───── The data

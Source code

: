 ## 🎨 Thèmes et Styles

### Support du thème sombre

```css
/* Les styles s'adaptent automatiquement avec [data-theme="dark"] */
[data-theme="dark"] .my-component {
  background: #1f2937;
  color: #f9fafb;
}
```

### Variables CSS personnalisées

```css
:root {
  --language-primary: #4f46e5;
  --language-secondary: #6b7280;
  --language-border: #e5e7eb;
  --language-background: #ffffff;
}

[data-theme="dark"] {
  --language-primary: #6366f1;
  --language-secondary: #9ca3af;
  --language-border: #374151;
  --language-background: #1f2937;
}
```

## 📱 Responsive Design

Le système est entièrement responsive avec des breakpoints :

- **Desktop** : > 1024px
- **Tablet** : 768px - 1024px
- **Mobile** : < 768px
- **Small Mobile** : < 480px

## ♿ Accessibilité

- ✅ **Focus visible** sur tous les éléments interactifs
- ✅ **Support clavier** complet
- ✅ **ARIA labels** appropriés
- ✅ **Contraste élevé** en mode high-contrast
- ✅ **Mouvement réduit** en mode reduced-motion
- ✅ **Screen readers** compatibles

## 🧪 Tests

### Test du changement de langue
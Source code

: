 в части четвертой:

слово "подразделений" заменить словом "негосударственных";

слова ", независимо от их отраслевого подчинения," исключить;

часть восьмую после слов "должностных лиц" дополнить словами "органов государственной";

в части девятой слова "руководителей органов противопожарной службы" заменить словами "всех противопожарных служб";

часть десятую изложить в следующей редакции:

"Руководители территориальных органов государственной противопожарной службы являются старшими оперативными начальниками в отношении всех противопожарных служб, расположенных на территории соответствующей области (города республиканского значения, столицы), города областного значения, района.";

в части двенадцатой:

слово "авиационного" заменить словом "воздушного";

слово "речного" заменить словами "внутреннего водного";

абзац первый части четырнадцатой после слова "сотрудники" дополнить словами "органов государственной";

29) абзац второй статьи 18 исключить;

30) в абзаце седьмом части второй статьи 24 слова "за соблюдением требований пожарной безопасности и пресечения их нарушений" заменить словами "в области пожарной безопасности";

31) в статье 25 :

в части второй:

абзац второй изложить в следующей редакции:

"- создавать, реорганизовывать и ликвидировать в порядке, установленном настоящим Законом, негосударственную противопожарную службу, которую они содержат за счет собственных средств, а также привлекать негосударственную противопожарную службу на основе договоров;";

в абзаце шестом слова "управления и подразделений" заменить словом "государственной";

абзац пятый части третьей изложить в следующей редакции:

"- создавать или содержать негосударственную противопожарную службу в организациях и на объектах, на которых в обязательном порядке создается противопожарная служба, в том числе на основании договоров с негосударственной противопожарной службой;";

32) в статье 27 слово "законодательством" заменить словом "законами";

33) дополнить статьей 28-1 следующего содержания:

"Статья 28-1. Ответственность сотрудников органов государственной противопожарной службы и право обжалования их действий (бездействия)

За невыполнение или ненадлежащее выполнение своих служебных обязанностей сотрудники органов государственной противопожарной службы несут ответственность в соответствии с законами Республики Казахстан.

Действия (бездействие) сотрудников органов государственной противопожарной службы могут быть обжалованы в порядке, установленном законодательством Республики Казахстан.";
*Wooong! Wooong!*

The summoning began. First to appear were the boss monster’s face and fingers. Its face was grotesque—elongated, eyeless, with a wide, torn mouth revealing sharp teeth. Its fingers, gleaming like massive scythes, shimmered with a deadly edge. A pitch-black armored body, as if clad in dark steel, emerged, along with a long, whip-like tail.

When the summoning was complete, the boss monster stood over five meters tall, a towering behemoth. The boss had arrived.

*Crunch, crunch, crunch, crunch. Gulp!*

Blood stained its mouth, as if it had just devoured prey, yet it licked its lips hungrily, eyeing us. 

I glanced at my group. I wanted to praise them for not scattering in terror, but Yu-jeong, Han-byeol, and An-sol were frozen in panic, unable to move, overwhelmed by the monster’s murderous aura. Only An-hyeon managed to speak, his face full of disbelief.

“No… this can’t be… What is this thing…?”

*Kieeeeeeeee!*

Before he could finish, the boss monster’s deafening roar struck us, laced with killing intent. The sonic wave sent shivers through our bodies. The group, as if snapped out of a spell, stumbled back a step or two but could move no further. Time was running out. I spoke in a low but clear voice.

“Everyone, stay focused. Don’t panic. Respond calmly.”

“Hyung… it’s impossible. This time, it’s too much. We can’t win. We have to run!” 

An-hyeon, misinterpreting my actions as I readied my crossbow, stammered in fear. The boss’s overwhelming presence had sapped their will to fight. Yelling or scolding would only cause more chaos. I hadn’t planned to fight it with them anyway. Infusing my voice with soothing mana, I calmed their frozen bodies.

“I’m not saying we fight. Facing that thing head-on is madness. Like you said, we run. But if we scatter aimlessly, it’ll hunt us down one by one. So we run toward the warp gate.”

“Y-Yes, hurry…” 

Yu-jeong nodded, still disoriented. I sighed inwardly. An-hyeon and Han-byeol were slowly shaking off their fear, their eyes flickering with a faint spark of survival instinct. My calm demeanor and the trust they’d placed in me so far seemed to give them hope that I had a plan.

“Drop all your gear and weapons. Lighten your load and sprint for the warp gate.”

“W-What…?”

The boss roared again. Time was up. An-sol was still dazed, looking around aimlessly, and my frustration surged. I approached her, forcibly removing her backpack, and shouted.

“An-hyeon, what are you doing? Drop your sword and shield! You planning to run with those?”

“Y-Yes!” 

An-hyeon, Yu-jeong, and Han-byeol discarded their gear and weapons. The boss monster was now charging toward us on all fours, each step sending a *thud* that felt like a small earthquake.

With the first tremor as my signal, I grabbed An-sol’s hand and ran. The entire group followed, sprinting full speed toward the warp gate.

──────────

Please make an exact copy of every record, leaving nothing out.

Answer for the task
Source code

: ## 🎨 Thèmes et Styles

### Support du thème sombre

```css
/* Les styles s'adaptent automatiquement avec [data-theme="dark"] */
[data-theme="dark"] .my-component {
  background: #1f2937;
  color: #f9fafb;
}
```

### Variables CSS personnalisées

```css
:root {
  --language-primary: #4f46e5;
  --language-secondary: #6b7280;
  --language-border: #e5e7eb;
  --language-background: #ffffff;
}

[data-theme="dark"] {
  --language-primary: #6366f1;
  --language-secondary: #9ca3af;
  --language-border: #374151;
  --language-background: #1f2937;
}
```

## 📱 Responsive Design

Le système est entièrement responsive avec des breakpoints :

- **Desktop** : > 1024px
- **Tablet** : 768px - 1024px
- **Mobile** : < 768px
- **Small Mobile** : < 480px

## ♿ Accessibilité

- ✅ **Focus visible** sur tous les éléments interactifs
- ✅ **Support clavier** complet
- ✅ **ARIA labels** appropriés
- ✅ **Contraste élevé** en mode high-contrast
- ✅ **Mouvement réduit** en mode reduced-motion
- ✅ **Screen readers** compatibles

## 🧪 Tests

### Test du changement de langue
Source code

: в части четвертой:

слово "подразделений" заменить словом "негосударственных";

слова ", независимо от их отраслевого подчинения," исключить;

часть восьмую после слов "должностных лиц" дополнить словами "органов государственной";

в части девятой слова "руководителей органов противопожарной службы" заменить словами "всех противопожарных служб";

часть десятую изложить в следующей редакции:

"Руководители территориальных органов государственной противопожарной службы являются старшими оперативными начальниками в отношении всех противопожарных служб, расположенных на территории соответствующей области (города республиканского значения, столицы), города областного значения, района.";

в части двенадцатой:

слово "авиационного" заменить словом "воздушного";

слово "речного" заменить словами "внутреннего водного";

абзац первый части четырнадцатой после слова "сотрудники" дополнить словами "органов государственной";

29) абзац второй статьи 18 исключить;

30) в абзаце седьмом части второй статьи 24 слова "за соблюдением требований пожарной безопасности и пресечения их нарушений" заменить словами "в области пожарной безопасности";

31) в статье 25 :

в части второй:

абзац второй изложить в следующей редакции:

"- создавать, реорганизовывать и ликвидировать в порядке, установленном настоящим Законом, негосударственную противопожарную службу, которую они содержат за счет собственных средств, а также привлекать негосударственную противопожарную службу на основе договоров;";

в абзаце шестом слова "управления и подразделений" заменить словом "государственной";

абзац пятый части третьей изложить в следующей редакции:

"- создавать или содержать негосударственную противопожарную службу в организациях и на объектах, на которых в обязательном порядке создается противопожарная служба, в том числе на основании договоров с негосударственной противопожарной службой;";

32) в статье 27 слово "законодательством" заменить словом "законами";

33) дополнить статьей 28-1 следующего содержания:

"Статья 28-1. Ответственность сотрудников органов государственной противопожарной службы и право обжалования их действий (бездействия)

За невыполнение или ненадлежащее выполнение своих служебных обязанностей сотрудники органов государственной противопожарной службы несут ответственность в соответствии с законами Республики Казахстан.

Действия (бездействие) сотрудников органов государственной противопожарной службы могут быть обжалованы в порядке, установленном законодательством Республики Казахстан.";
*Wooong! Wooong!*

The summoning began. First to appear were the boss monster’s face and fingers. Its face was grotesque—elongated, eyeless, with a wide, torn mouth revealing sharp teeth. Its fingers, gleaming like massive scythes, shimmered with a deadly edge. A pitch-black armored body, as if clad in dark steel, emerged, along with a long, whip-like tail.

When the summoning was complete, the boss monster stood over five meters tall, a towering behemoth. The boss had arrived.

*Crunch, crunch, crunch, crunch. Gulp!*

Blood stained its mouth, as if it had just devoured prey, yet it licked its lips hungrily, eyeing us. 

I glanced at my group. I wanted to praise them for not scattering in terror, but Yu-jeong, Han-byeol, and An-sol were frozen in panic, unable to move, overwhelmed by the monster’s murderous aura. Only An-hyeon managed to speak, his face full of disbelief.

“No… this can’t be… What is this thing…?”

*Kieeeeeeeee!*

Before he could finish, the boss monster’s deafening roar struck us, laced with killing intent. The sonic wave sent shivers through our bodies. The group, as if snapped out of a spell, stumbled back a step or two but could move no further. Time was running out. I spoke in a low but clear voice.

“Everyone, stay focused. Don’t panic. Respond calmly.”

“Hyung… it’s impossible. This time, it’s too much. We can’t win. We have to run!” 

An-hyeon, misinterpreting my actions as I readied my crossbow, stammered in fear. The boss’s overwhelming presence had sapped their will to fight. Yelling or scolding would only cause more chaos. I hadn’t planned to fight it with them anyway. Infusing my voice with soothing mana, I calmed their frozen bodies.

“I’m not saying we fight. Facing that thing head-on is madness. Like you said, we run. But if we scatter aimlessly, it’ll hunt us down one by one. So we run toward the warp gate.”

“Y-Yes, hurry…” 

Yu-jeong nodded, still disoriented. I sighed inwardly. An-hyeon and Han-byeol were slowly shaking off their fear, their eyes flickering with a faint spark of survival instinct. My calm demeanor and the trust they’d placed in me so far seemed to give them hope that I had a plan.

“Drop all your gear and weapons. Lighten your load and sprint for the warp gate.”

“W-What…?”

The boss roared again. Time was up. An-sol was still dazed, looking around aimlessly, and my frustration surged. I approached her, forcibly removing her backpack, and shouted.

“An-hyeon, what are you doing? Drop your sword and shield! You planning to run with those?”

“Y-Yes!” 

An-hyeon, Yu-jeong, and Han-byeol discarded their gear and weapons. The boss monster was now charging toward us on all fours, each step sending a *thud* that felt like a small earthquake.

With the first tremor as my signal, I grabbed An-sol’s hand and ran. The entire group followed, sprinting full speed toward the warp gate.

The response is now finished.